Aufgefüllte Grundstücke und ehemalige Industrieflächen (Sendling, Daglfing-Riem) erfordern zusätzlich Bodenkontaminations-Untersuchungen. Hinzu kommen Tiefenbohrungen bei Hanglagen (Solln, Harlaching, Pasing-Riemerschmid-Hang).
Kosten Baugrund-Gutachten: 1.500–4.500 € bei Standard-Schotterebenen-Grundstücken, 4.500–12.000 € bei Grundwasser-Verdacht oder Hanglage. Wer auf das Gutachten verzichtet, riskiert Nachträge im fünfstelligen Bereich bei unerwarteten Bodenverhältnissen während der Aushub-Phase.
Während der Bauphase haftet der Bauherr für eine Vielzahl von Risiken.
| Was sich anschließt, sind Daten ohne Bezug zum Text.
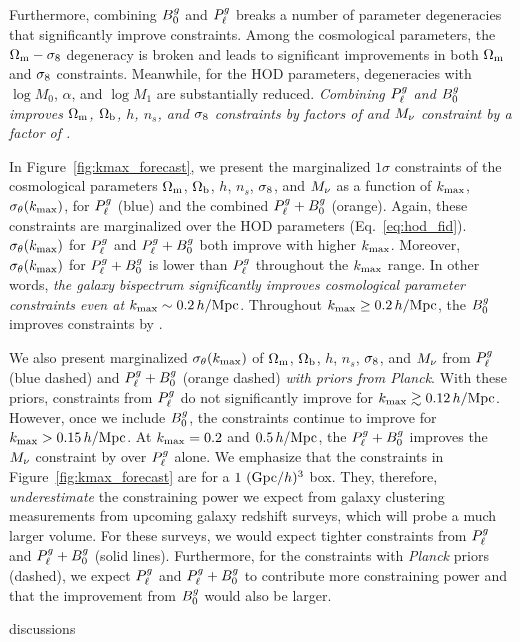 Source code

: Furthermore, combining $B^g_0$ and $P^g_{\ell}$ breaks a number of parameter
degeneracies that significantly improve constraints. Among the cosmological
parameters, the $\Omega_{\rm m}-\sigma_8$ degeneracy is broken and leads to significant
improvements in both $\Omega_{\rm m}$ and $\sigma_8$ constraints. Meanwhile, for the HOD 
parameters, degeneracies with $\log M_0$, $\alpha$, and $\log M_1$ are 
substantially reduced. {\em Combining $P^g_{\ell}$ and $B^g_0$ improves $\Omega_{\rm m}$, $\Omega_{\rm b}$, $h$,
$n_s$, and $\sigma_8$ constraints by factors of 
and $M_\nu$ constraint by a factor of .}

In Figure~\ref{fig:kmax_forecast}, we present the marginalized $1\sigma$
constraints of the cosmological parameters $\Omega_{\rm m}$, $\Omega_{\rm b}$, $h$, $n_s$, $\sigma_8$,
and $M_\nu$ as a function of $k_{\rm max}$, $\sigma_\theta(k_{\rm max})$, for $P^g_{\ell}$ (blue)
and the combined $P^g_{\ell} + B^g_0$ (orange). Again, these constraints are
marginalized over the \cite{zheng2007} HOD parameters (Eq.~\ref{eq:hod_fid}). 
$\sigma_\theta(k_{\rm max})$ for $P^g_{\ell}$ and $P^g_{\ell} + B^g_0$ both improve with higher
$k_{\rm max}$. Moreover, $\sigma_\theta(k_{\rm max})$ for $P^g_{\ell}+B^g_0$ is lower than $P^g_{\ell}$
throughout the $k_{\rm max}$ range. In other words, {\em the galaxy bispectrum 
significantly improves cosmological parameter constraints even at
$k_{\rm max}\sim0.2\,h/\mathrm{Mpc}$}. Throughout $k_{\rm max} \ge 0.2\,h/\mathrm{Mpc}$, the $B^g_0$ improves constraints by  
.

We also present marginalized $\sigma_\theta(k_{\rm max})$ of $\Omega_{\rm m}$, $\Omega_{\rm b}$, $h$, $n_s$,
$\sigma_8$, and $M_\nu$ from $P^g_{\ell}$ (blue dashed) and $P^g_{\ell} + B^g_0$ (orange dashed) 
{\em with priors from Planck}. With these priors, constraints from $P^g_{\ell}$ do 
not significantly improve for $k_{\rm max} \gtrsim 0.12\,h/\mathrm{Mpc}$. However, once we include 
$B^g_0$, the constraints continue to improve for $k_{\rm max} > 0.15\,h/\mathrm{Mpc}$. At $k_{\rm max} =
0.2$ and $0.5\,h/\mathrm{Mpc}$, the $P^g_{\ell} + B^g_0$ improves the $M_\nu$ constraint by 
over $P^g_{\ell}$ alone. We emphasize that the constraints in Figure~\ref{fig:kmax_forecast} 
are for a $1~({\rm Gpc}/h)^3$ box. They, therefore, {\em underestimate} the 
constraining power we expect from galaxy clustering measurements from upcoming
galaxy redshift surveys, which will probe a much larger volume. For
these surveys, we would expect tighter constraints from $P^g_{\ell}$ and $P^g_{\ell}+B^g_0$
(solid lines). Furthermore, for the constraints with {\em Planck} priors (dashed), we 
expect $P^g_{\ell}$ and $P^g_{\ell}+B^g_0$ to contribute more constraining power and that the
improvement from $B^g_0$ would also be larger. 

discussions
Drei Versicherungen sind faktisch unverzichtbar, eine vierte ist je nach Konstellation sinnvoll.
Bauherrenhaftpflicht-Versicherung deckt Schäden gegenüber Dritten auf der Baustelle (Passanten, Nachbarn, Lieferanten). Pflicht-empfohlen, kostet 300–800 € einmalig für die gesamte Bauzeit. Bauleistungs-Versicherung deckt Schäden am Bauwerk selbst (Sturm, Hagel, Vandalismus, Diebstahl) während der Bauphase. 0,15–0,30 % der Bauwerkskosten, bei 600.000 € EFH 900–1.800 €. Feuerrohbau-Versicherung sichert das Bauwerk gegen Brandschäden bis zum Bezug ab. Häufig kostenlos in den ersten 12 Monaten enthalten, danach 0,10–0,25 % der Versicherungssumme.
Optional: Bauträger-Insolvenz-Versicherung oder ergänzende Vertrauensschadenversicherung bei Bauträger-Modell, da die MaBV-gesicherten Zahlungspläne zwar Schutz bieten, aber Folgekosten einer Bauträger-Insolvenz (neuer Bauträger, Verzögerungen) nicht vollumfänglich abdecken. Vertiefend: Makler- und Bauträgerverordnung MaBV.
| Architekt nach HOAI (LPH 1–9, 9 %) | 54.000 € |
| Statik (2,5 %) | 15.000 € |
| Energieberater & Energieausweis | 3.500 € |
| LBK-Gebühren Bauantrag | 3.500 € |
| Vermessung + Baugrund-Gutachten | 5.500 € |
| Versicherungen Bauphase | 2.500 € |
| Außenanlagen (KG 500, 5 %) | 30.000 € |
| Baustrom, Bauwasser, Bauschild, Reinigung | 2.500 € |
| Baunebenkosten gesamt | 116.500 € |
Baunebenkosten-Anteil: 19,4 % der Bauwerkskosten. Bei komplexen Lagen (Erhaltungssatzung, Grundwasser, Spezialtiefbau) steigt der Anteil auf 21–23 %. Bei Bauträger-Modellen sind LPH 5–9 typisch im m²-Preis enthalten, der Eigenkostenanteil reduziert sich entsprechend auf rund 75.000–85.000 €.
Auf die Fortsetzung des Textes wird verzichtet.